= Beginning of Section =
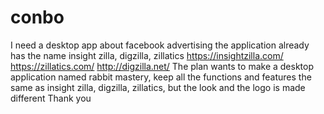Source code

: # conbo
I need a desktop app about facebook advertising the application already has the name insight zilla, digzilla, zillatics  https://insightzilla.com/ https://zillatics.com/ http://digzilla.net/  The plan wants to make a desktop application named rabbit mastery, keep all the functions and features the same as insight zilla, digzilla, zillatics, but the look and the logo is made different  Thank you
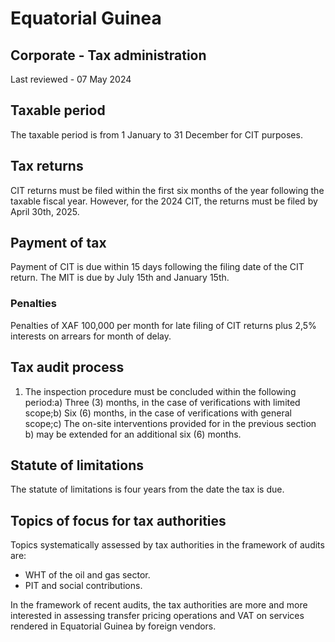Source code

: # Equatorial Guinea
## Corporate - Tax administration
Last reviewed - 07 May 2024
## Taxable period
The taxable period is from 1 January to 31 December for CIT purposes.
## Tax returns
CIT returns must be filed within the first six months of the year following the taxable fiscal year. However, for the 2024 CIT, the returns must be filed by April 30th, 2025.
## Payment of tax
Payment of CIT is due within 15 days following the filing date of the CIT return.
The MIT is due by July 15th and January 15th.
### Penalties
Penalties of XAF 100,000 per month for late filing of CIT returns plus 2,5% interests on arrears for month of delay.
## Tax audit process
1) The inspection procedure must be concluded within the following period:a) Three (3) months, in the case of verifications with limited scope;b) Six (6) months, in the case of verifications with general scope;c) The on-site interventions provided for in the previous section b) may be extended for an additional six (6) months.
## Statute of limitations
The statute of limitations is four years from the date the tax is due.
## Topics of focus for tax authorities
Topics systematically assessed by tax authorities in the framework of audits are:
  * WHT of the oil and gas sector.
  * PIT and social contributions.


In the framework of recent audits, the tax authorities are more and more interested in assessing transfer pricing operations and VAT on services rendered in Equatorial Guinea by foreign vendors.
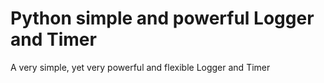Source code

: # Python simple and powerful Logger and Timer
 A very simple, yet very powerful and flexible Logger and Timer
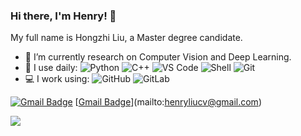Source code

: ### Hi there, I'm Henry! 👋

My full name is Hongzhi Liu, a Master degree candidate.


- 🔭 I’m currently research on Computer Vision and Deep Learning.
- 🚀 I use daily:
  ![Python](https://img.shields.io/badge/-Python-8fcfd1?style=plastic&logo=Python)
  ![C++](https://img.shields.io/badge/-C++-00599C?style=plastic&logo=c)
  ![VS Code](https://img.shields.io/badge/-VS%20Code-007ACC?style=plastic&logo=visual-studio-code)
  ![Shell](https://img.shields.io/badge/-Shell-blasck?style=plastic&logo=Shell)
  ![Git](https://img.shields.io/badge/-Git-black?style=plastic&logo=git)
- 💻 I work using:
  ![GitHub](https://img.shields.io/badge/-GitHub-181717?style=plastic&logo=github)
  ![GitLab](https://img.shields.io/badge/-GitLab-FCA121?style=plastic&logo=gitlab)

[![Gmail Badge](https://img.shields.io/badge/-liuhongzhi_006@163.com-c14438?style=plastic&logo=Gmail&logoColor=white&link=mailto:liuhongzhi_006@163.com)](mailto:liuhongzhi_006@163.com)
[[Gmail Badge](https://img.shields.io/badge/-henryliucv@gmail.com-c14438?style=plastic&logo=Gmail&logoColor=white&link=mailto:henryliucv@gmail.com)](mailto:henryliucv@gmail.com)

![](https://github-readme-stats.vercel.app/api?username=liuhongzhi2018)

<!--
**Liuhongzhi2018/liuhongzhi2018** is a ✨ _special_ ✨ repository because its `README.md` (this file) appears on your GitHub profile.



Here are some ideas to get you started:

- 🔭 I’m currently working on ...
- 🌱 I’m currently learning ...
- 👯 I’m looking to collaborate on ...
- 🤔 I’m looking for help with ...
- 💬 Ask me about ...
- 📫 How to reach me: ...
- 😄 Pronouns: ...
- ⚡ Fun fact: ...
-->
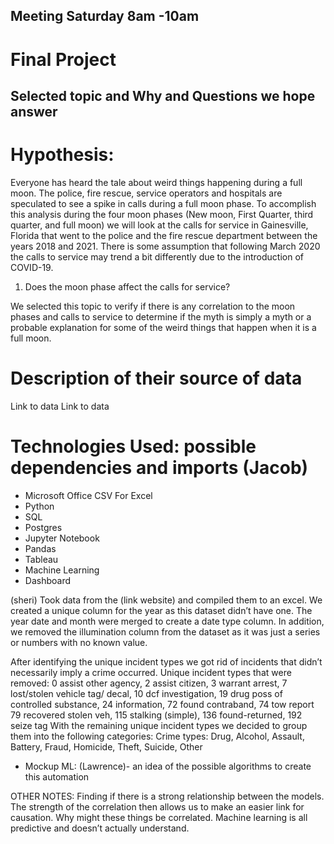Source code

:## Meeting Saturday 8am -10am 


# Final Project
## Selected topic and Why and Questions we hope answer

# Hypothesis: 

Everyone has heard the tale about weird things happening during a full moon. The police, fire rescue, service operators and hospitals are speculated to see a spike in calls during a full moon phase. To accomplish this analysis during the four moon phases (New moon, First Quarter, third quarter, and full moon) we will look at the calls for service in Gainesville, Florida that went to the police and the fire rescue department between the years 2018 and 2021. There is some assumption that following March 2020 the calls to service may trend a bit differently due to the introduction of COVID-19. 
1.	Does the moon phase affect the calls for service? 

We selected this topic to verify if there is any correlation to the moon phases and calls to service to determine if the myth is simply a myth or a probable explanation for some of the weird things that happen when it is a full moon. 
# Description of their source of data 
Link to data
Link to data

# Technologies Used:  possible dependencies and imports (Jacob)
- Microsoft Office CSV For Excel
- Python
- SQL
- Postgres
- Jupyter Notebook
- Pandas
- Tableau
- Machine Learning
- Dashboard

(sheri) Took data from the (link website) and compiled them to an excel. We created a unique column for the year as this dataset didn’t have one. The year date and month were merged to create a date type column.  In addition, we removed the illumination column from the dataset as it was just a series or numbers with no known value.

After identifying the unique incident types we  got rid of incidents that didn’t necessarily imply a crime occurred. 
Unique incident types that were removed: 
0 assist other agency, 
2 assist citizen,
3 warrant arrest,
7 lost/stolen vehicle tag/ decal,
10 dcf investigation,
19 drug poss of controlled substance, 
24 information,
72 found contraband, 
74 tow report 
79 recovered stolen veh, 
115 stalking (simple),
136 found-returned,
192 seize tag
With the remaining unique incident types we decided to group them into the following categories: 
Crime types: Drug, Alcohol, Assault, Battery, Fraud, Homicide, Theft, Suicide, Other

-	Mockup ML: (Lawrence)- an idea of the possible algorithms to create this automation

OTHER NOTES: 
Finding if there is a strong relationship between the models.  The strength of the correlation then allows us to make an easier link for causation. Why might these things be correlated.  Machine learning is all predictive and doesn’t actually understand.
= End of Section =
= Beginning of Section =
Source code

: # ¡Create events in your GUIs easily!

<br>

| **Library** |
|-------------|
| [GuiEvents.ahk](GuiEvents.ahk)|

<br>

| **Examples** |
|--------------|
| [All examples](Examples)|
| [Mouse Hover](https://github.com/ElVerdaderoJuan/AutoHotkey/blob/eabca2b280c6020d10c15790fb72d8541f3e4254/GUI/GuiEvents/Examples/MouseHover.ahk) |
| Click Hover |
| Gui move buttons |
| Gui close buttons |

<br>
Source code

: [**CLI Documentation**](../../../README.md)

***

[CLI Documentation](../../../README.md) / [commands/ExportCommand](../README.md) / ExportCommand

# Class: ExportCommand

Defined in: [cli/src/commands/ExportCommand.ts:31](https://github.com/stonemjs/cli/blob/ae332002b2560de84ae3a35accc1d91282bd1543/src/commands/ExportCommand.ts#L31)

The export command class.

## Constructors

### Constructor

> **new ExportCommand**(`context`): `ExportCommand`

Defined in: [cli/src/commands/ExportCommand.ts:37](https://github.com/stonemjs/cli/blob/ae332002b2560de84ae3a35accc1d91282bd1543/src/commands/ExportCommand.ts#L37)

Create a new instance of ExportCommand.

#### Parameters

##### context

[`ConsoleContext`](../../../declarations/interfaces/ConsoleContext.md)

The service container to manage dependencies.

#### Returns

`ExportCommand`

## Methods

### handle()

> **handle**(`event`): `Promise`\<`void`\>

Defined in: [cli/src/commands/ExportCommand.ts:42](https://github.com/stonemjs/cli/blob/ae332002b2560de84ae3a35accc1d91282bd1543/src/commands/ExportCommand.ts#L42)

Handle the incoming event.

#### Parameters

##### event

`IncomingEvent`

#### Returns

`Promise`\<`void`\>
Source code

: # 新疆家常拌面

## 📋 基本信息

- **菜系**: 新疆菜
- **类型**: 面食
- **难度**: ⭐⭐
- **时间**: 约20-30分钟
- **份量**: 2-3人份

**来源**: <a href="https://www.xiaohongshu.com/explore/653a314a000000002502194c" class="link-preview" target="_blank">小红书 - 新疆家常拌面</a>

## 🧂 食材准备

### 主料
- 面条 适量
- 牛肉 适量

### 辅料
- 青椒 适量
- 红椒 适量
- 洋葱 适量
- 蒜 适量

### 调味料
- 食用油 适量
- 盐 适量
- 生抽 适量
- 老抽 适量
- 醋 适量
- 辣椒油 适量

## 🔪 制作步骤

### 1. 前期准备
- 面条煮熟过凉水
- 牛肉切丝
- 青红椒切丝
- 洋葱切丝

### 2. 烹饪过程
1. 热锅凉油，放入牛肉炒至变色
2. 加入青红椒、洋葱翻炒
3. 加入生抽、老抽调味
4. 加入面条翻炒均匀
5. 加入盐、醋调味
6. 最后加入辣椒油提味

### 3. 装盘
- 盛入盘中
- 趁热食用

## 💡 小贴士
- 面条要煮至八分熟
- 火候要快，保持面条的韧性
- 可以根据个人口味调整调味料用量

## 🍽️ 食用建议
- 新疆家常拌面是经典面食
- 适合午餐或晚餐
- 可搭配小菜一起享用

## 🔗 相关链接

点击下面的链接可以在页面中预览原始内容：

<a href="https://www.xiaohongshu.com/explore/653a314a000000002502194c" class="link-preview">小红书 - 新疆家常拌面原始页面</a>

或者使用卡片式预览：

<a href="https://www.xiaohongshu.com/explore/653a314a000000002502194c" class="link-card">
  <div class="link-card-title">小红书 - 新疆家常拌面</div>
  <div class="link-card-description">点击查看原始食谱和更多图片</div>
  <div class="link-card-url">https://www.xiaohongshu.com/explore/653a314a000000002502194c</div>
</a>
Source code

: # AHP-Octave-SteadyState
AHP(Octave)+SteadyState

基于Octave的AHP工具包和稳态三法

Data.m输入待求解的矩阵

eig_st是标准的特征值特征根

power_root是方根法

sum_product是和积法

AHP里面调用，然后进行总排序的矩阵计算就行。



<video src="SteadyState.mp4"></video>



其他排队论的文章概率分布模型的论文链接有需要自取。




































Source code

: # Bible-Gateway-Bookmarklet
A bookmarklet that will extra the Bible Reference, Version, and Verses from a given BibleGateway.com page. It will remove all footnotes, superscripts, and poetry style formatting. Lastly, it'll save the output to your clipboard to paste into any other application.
= End of Section =
Go through the entries above and report every line in which the word "types" appears.

WRITTEN REPLY
After identifying the unique incident types we  got rid of incidents that didn’t necessarily imply a crime occurred. 
Unique incident types that were removed: 
With the remaining unique incident types we decided to group them into the following categories: 
Crime types: Drug, Alcohol, Assault, Battery, Fraud, Homicide, Theft, Suicide, Other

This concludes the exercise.